Work to be completed
If a line in the data holds the string "creating", list it.

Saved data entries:
━━━

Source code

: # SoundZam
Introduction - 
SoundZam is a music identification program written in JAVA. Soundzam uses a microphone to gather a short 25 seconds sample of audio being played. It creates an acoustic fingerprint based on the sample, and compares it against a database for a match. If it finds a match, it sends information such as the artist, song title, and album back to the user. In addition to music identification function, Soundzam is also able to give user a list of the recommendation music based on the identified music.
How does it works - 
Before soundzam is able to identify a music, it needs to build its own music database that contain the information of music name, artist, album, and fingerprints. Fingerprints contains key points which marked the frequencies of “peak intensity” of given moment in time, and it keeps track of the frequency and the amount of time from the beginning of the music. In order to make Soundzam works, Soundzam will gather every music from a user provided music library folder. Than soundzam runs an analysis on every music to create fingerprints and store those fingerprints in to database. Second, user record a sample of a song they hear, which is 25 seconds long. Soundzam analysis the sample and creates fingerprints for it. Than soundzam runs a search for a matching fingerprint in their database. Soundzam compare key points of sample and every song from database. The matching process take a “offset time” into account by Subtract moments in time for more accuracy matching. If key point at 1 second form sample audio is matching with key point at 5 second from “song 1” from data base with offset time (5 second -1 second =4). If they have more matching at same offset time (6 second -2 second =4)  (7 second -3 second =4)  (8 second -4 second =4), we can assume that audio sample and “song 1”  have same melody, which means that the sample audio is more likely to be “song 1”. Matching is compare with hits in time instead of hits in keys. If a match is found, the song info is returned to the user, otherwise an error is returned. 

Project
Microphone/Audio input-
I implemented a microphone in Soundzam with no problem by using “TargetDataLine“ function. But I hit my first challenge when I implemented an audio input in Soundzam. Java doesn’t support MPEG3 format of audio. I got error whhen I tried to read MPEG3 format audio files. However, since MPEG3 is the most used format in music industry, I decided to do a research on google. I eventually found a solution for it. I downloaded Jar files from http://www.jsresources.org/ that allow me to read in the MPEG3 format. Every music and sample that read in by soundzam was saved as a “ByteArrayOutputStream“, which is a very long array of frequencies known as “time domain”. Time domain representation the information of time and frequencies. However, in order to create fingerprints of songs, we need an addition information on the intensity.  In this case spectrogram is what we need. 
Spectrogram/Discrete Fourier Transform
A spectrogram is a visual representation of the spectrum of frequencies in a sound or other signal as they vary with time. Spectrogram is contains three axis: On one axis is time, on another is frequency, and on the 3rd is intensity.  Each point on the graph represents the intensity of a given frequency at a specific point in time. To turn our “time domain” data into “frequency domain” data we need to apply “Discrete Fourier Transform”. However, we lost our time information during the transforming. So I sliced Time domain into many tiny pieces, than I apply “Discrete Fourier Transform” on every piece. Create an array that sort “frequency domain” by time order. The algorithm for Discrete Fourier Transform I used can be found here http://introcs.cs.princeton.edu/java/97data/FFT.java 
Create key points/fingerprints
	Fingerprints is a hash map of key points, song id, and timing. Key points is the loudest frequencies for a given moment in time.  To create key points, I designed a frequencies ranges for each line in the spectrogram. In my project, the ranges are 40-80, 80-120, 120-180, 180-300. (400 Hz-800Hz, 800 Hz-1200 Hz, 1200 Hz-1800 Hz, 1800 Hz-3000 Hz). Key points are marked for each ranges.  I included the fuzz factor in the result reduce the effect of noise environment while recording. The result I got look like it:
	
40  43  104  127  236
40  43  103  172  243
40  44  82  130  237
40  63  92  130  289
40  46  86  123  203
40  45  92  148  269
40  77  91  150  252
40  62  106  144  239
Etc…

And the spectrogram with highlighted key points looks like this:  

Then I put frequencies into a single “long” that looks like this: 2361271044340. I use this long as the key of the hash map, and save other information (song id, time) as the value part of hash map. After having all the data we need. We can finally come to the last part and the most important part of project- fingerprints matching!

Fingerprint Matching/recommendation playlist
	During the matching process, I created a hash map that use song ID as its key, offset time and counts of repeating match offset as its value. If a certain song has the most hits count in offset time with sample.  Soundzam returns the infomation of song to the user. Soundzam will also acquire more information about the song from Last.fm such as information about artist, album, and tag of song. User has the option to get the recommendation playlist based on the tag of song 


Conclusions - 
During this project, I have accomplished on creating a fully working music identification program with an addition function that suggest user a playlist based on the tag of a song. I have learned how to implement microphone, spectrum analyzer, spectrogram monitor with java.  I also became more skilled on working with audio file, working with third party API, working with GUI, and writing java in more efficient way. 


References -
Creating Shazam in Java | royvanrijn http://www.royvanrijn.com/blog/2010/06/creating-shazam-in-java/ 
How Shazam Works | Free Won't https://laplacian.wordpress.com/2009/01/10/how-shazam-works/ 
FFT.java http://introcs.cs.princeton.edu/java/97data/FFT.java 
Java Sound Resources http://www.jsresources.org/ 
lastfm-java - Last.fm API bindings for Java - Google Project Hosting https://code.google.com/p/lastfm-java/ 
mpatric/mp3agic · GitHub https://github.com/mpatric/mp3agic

━━━

Your response
During this project, I have accomplished on creating a fully working music identification program with an addition function that suggest user a playlist based on the tag of a song. I have learned how to implement microphone, spectrum analyzer, spectrogram monitor with java.  I also became more skilled on working with audio file, working with third party API, working with GUI, and writing java in more efficient way. 
Creating Shazam in Java | royvanrijn http://www.royvanrijn.com/blog/2010/06/creating-shazam-in-java/ 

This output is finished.